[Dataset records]
[Start of Attachment]
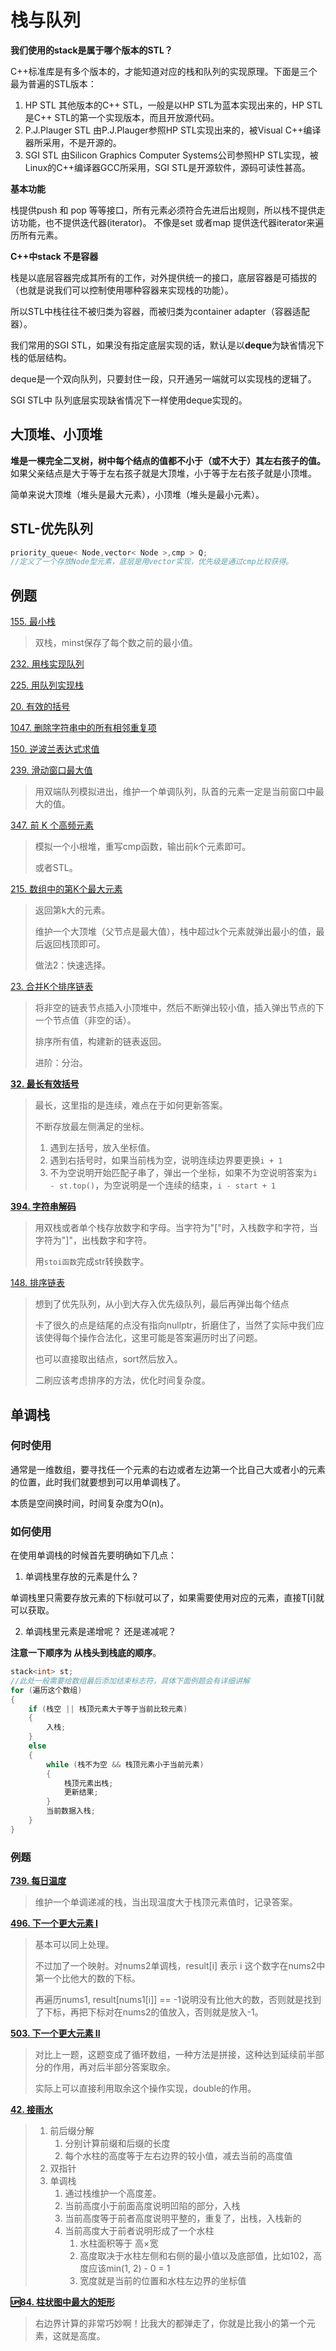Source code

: 栈与队列
===

**我们使用的stack是属于哪个版本的STL？**

C++标准库是有多个版本的，才能知道对应的栈和队列的实现原理。下面是三个最为普遍的STL版本：

1. HP STL 其他版本的C++ STL，一般是以HP STL为蓝本实现出来的，HP STL是C++ STL的第一个实现版本，而且开放源代码。
2. P.J.Plauger STL 由P.J.Plauger参照HP STL实现出来的，被Visual C++编译器所采用，不是开源的。
3. SGI STL 由Silicon Graphics Computer Systems公司参照HP STL实现，被Linux的C++编译器GCC所采用，SGI STL是开源软件，源码可读性甚高。

**基本功能**

栈提供push 和 pop 等等接口，所有元素必须符合先进后出规则，所以栈不提供走访功能，也不提供迭代器(iterator)。 不像是set 或者map 提供迭代器iterator来遍历所有元素。

**C++中stack 不是容器**

栈是以底层容器完成其所有的工作，对外提供统一的接口，底层容器是可插拔的（也就是说我们可以控制使用哪种容器来实现栈的功能）。

所以STL中栈往往不被归类为容器，而被归类为container adapter（容器适配器）。

我们常用的SGI STL，如果没有指定底层实现的话，默认是以**deque**为缺省情况下栈的低层结构。

deque是一个双向队列，只要封住一段，只开通另一端就可以实现栈的逻辑了。

SGI STL中 队列底层实现缺省情况下一样使用deque实现的。

## 大顶堆、小顶堆

**堆是一棵完全二叉树，树中每个结点的值都不小于（或不大于）其左右孩子的值。** 如果父亲结点是大于等于左右孩子就是大顶堆，小于等于左右孩子就是小顶堆。

简单来说大顶堆（堆头是最大元素），小顶堆（堆头是最小元素）。

## STL-优先队列

```cpp
priority_queue< Node,vector< Node >,cmp > Q;
//定义了一个存放Node型元素，底层是用vector实现，优先级是通过cmp比较获得。
```

## 例题

[155. 最小栈](https://leetcode.cn/problems/min-stack)

> 双栈，minst保存了每个数之前的最小值。

[232. 用栈实现队列](https://leetcode.cn/problems/implement-queue-using-stacks/)

[225. 用队列实现栈](https://leetcode.cn/problems/implement-stack-using-queues/)

[20. 有效的括号](https://leetcode.cn/problems/valid-parentheses/)

[1047. 删除字符串中的所有相邻重复项](https://leetcode.cn/problems/remove-all-adjacent-duplicates-in-string/)

[150. 逆波兰表达式求值](https://leetcode.cn/problems/evaluate-reverse-polish-notation/)

[239. 滑动窗口最大值](https://leetcode.cn/problems/sliding-window-maximum/)

> 用双端队列模拟进出，维护一个单调队列，队首的元素一定是当前窗口中最大的值。

[347. 前 K 个高频元素](https://leetcode.cn/problems/top-k-frequent-elements/)

> 模拟一个小根堆，重写cmp函数，输出前k个元素即可。
>
> 或者STL。

[215. 数组中的第K个最大元素](https://leetcode.cn/problems/kth-largest-element-in-an-array/description/)

> 返回第k大的元素。
>
> 维护一个大顶堆（父节点是最大值），栈中超过k个元素就弹出最小的值，最后返回栈顶即可。
>
> 做法2：快速选择。

[ 23. 合并K个排序链表](https://leetcode.cn/problems/merge-k-sorted-lists)

> 将非空的链表节点插入小顶堆中，然后不断弹出较小值，插入弹出节点的下一个节点值（非空的话）。
>
> 排序所有值，构建新的链表返回。
>
> 进阶：分治。

**[32. 最长有效括号](https://leetcode.cn/problems/longest-valid-parentheses)**

> 最长，这里指的是连续，难点在于如何更新答案。
>
> 不断存放最左侧满足的坐标。
>
> 1. 遇到左括号，放入坐标值。
>2. 遇到右括号时，如果当前栈为空，说明连续边界要更换`i + 1`
> 3. 不为空说明开始匹配子串了，弹出一个坐标，如果不为空说明答案为`i - st.top()`，为空说明是一个连续的结束，`i - start + 1`

**[394. 字符串解码](https://leetcode.cn/problems/decode-string)**

> 用双栈或者单个栈存放数字和字母。当字符为"["时，入栈数字和字符，当字符为"]"，出栈数字和字符。
>
> 用`stoi函数`完成str转换数字。

[ 148. 排序链表](https://leetcode.cn/problems/sort-list)

> 想到了优先队列，从小到大存入优先级队列，最后再弹出每个结点
>
> 卡了很久的点是结尾的点没有指向nullptr，折磨住了，当然了实际中我们应该使得每个操作合法化，这里可能是答案遍历时出了问题。
>
> 也可以直接取出结点，sort然后放入。
>
> 二刷应该考虑排序的方法，优化时间复杂度。

## 单调栈

### 何时使用

通常是一维数组，要寻找任一个元素的右边或者左边第一个比自己大或者小的元素的位置，此时我们就要想到可以用单调栈了。

本质是空间换时间，时间复杂度为O(n)。

### 如何使用

在使用单调栈的时候首先要明确如下几点：

1. 单调栈里存放的元素是什么？

单调栈里只需要存放元素的下标i就可以了，如果需要使用对应的元素，直接T[i]就可以获取。

2. 单调栈里元素是递增呢？ 还是递减呢？

**注意一下顺序为 从栈头到栈底的顺序**。

```cpp
stack<int> st;
//此处一般需要给数组最后添加结束标志符，具体下面例题会有详细讲解
for (遍历这个数组)
{
	if (栈空 || 栈顶元素大于等于当前比较元素)
	{
		入栈;
	}
	else
	{
		while (栈不为空 && 栈顶元素小于当前元素)
		{
			栈顶元素出栈;
			更新结果;
		}
		当前数据入栈;
	}
}

```

### 例题

**[739. 每日温度](https://leetcode.cn/problems/daily-temperatures/description/)**

> 维护一个单调递减的栈，当出现温度大于栈顶元素值时，记录答案。

**[496. 下一个更大元素 I](https://leetcode.cn/problems/next-greater-element-i/description/)**

> 基本可以同上处理。
>
> 不过加了一个映射。对nums2单调栈，result[i] 表示 i 这个数字在nums2中第一个比他大的数的下标。
>
> 再遍历nums1, result[nums1[i]] == -1说明没有比他大的数，否则就是找到了下标，再把下标对在nums2的值放入，否则就是放入-1。

**[503. 下一个更大元素 II](https://leetcode.cn/problems/next-greater-element-ii/description/)**

> 对比上一题，这题变成了循环数组，一种方法是拼接，这种达到延续前半部分的作用，再对后半部分答案取余。
>
> 实际上可以直接利用取余这个操作实现，double的作用。

**[42. 接雨水](https://leetcode.cn/problems/trapping-rain-water/description/)**

> 1. 前后缀分解
>    1. 分别计算前缀和后缀的长度
>    2. 每个水柱的高度等于左右边界的较小值，减去当前的高度值
> 2. 双指针
> 3. 单调栈
>    1. 通过栈维护一个高度差。
>    2. 当前高度小于前面高度说明凹陷的部分，入栈
>    3. 当前高度等于前者高度说明平整的，重复了，出栈，入栈新的
>    4. 当前高度大于前者说明形成了一个水柱
>       1. 水柱面积等于 高×宽
>       2. 高度取决于水柱左侧和右侧的最小值以及底部值，比如102，高度应该min(1, 2) - 0 = 1
>       3. 宽度就是当前的位置和水柱左边界的坐标值

**[🆙84. 柱状图中最大的矩形](https://leetcode.cn/problems/largest-rectangle-in-histogram/description/)**

> 右边界计算的非常巧妙啊！比我大的都弹走了，你就是比我小的第一个元素，这就是高度。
[End of Attachment]
Exercise: Would you reproduce, exactly and with nothing added, every line from the beginning of the entries above through the line that contains "2. P.J.Plauger STL", both included, leaving out the pictures?

Solved problem:
Source code

: 栈与队列
===

**我们使用的stack是属于哪个版本的STL？**

C++标准库是有多个版本的，才能知道对应的栈和队列的实现原理。下面是三个最为普遍的STL版本：

1. HP STL 其他版本的C++ STL，一般是以HP STL为蓝本实现出来的，HP STL是C++ STL的第一个实现版本，而且开放源代码。
2. P.J.Plauger STL 由P.J.Plauger参照HP STL实现出来的，被Visual C++编译器所采用，不是开源的。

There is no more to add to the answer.